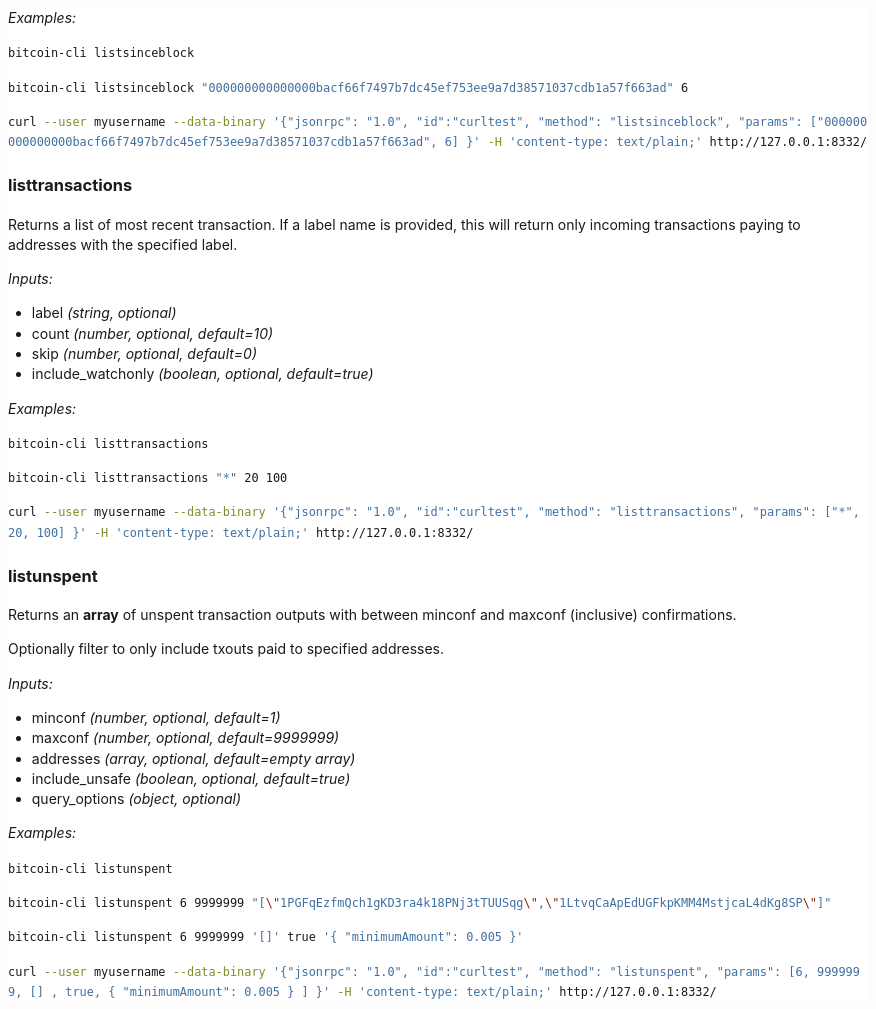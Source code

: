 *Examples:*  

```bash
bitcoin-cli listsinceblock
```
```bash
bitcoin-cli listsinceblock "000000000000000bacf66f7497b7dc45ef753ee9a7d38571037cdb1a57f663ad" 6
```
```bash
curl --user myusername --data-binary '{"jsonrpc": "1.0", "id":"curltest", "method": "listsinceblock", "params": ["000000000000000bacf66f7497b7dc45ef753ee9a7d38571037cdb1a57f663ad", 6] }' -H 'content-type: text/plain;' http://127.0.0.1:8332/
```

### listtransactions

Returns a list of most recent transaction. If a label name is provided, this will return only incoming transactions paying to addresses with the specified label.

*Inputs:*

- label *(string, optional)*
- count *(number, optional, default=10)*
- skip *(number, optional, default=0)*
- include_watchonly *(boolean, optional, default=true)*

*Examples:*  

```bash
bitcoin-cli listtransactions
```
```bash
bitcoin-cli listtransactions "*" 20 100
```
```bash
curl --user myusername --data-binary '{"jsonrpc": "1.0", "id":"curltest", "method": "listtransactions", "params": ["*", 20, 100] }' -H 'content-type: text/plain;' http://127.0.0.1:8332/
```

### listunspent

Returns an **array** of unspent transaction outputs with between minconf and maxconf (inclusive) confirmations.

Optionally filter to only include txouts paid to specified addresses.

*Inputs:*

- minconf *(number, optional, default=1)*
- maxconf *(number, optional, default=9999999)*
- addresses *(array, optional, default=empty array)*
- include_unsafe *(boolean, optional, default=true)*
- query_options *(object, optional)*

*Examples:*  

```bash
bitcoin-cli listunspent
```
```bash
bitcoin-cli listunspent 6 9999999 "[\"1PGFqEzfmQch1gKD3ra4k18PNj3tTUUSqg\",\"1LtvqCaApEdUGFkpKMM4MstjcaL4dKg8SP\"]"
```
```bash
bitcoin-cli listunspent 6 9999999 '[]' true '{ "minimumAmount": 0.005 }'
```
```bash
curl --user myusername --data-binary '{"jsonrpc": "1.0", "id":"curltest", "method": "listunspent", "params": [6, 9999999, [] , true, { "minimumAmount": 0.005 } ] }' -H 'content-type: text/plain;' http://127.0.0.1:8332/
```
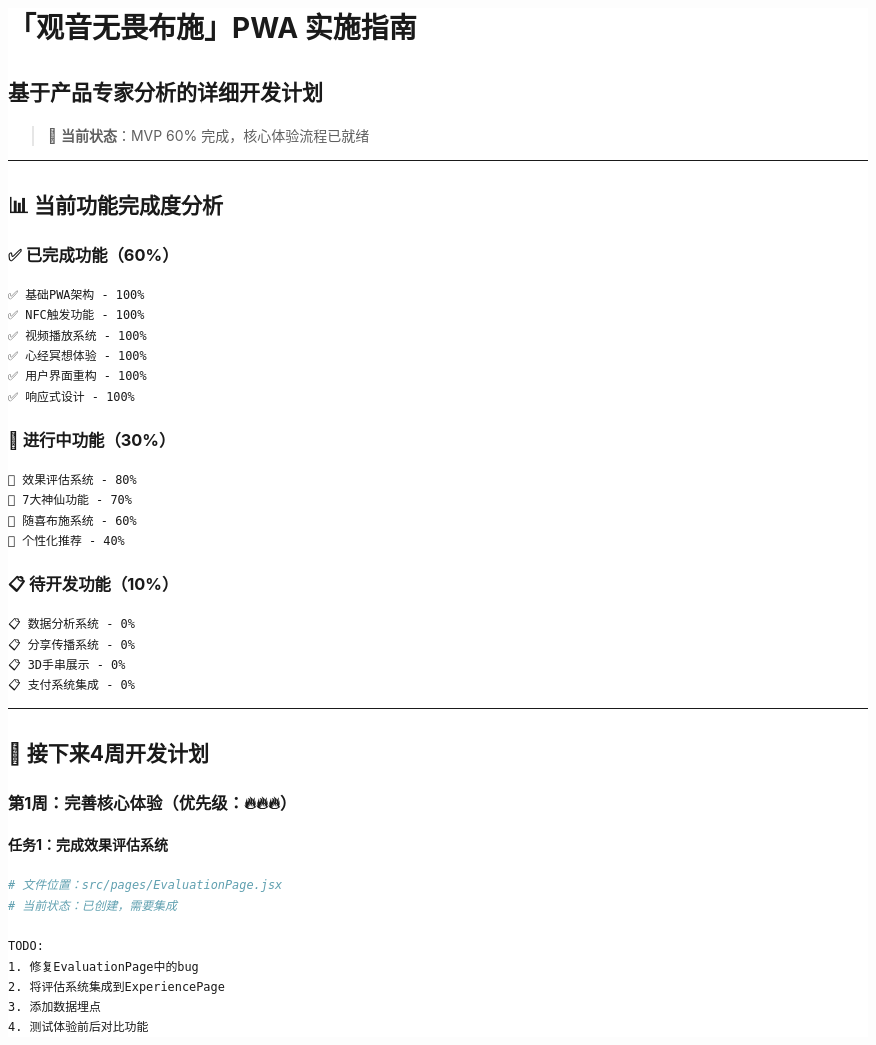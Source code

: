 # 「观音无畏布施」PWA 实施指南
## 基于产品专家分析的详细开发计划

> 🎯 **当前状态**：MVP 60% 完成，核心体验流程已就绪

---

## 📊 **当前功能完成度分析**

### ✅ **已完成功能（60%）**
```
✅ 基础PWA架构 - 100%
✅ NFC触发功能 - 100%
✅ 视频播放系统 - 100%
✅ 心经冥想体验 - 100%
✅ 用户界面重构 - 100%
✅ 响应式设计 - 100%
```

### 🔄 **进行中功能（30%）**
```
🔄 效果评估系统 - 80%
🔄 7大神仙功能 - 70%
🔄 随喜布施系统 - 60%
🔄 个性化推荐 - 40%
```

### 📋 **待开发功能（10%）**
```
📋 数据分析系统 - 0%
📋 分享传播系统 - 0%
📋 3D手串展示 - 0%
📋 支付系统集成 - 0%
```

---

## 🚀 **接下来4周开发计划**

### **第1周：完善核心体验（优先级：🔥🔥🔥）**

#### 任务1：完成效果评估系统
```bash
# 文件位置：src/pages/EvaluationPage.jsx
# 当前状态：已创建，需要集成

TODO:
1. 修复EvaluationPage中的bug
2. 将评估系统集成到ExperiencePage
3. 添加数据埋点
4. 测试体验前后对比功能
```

..............................

• _What you need to do_:
Exclude every picture, then return precisely the lines that run from the line containing "- maxconf *(number, optional, default=9999999)*" through the end of the entries above.

• _Written answer_:
- maxconf *(number, optional, default=9999999)*
- addresses *(array, optional, default=empty array)*
- include_unsafe *(boolean, optional, default=true)*
- query_options *(object, optional)*

*Examples:*  

```bash
bitcoin-cli listunspent
```
```bash
bitcoin-cli listunspent 6 9999999 "[\"1PGFqEzfmQch1gKD3ra4k18PNj3tTUUSqg\",\"1LtvqCaApEdUGFkpKMM4MstjcaL4dKg8SP\"]"
```
```bash
bitcoin-cli listunspent 6 9999999 '[]' true '{ "minimumAmount": 0.005 }'
```
```bash
curl --user myusername --data-binary '{"jsonrpc": "1.0", "id":"curltest", "method": "listunspent", "params": [6, 9999999, [] , true, { "minimumAmount": 0.005 } ] }' -H 'content-type: text/plain;' http://127.0.0.1:8332/
```
Source code

: # 「观音无畏布施」PWA 实施指南
## 基于产品专家分析的详细开发计划

> 🎯 **当前状态**：MVP 60% 完成，核心体验流程已就绪

---

## 📊 **当前功能完成度分析**

### ✅ **已完成功能（60%）**
```
✅ 基础PWA架构 - 100%
✅ NFC触发功能 - 100%
✅ 视频播放系统 - 100%
✅ 心经冥想体验 - 100%
✅ 用户界面重构 - 100%
✅ 响应式设计 - 100%
```

### 🔄 **进行中功能（30%）**
```
🔄 效果评估系统 - 80%
🔄 7大神仙功能 - 70%
🔄 随喜布施系统 - 60%
🔄 个性化推荐 - 40%
```

### 📋 **待开发功能（10%）**
```
📋 数据分析系统 - 0%
📋 分享传播系统 - 0%
📋 3D手串展示 - 0%
📋 支付系统集成 - 0%
```

---

## 🚀 **接下来4周开发计划**

### **第1周：完善核心体验（优先级：🔥🔥🔥）**

#### 任务1：完成效果评估系统
```bash
# 文件位置：src/pages/EvaluationPage.jsx
# 当前状态：已创建，需要集成

TODO:
1. 修复EvaluationPage中的bug
2. 将评估系统集成到ExperiencePage
3. 添加数据埋点
4. 测试体验前后对比功能
```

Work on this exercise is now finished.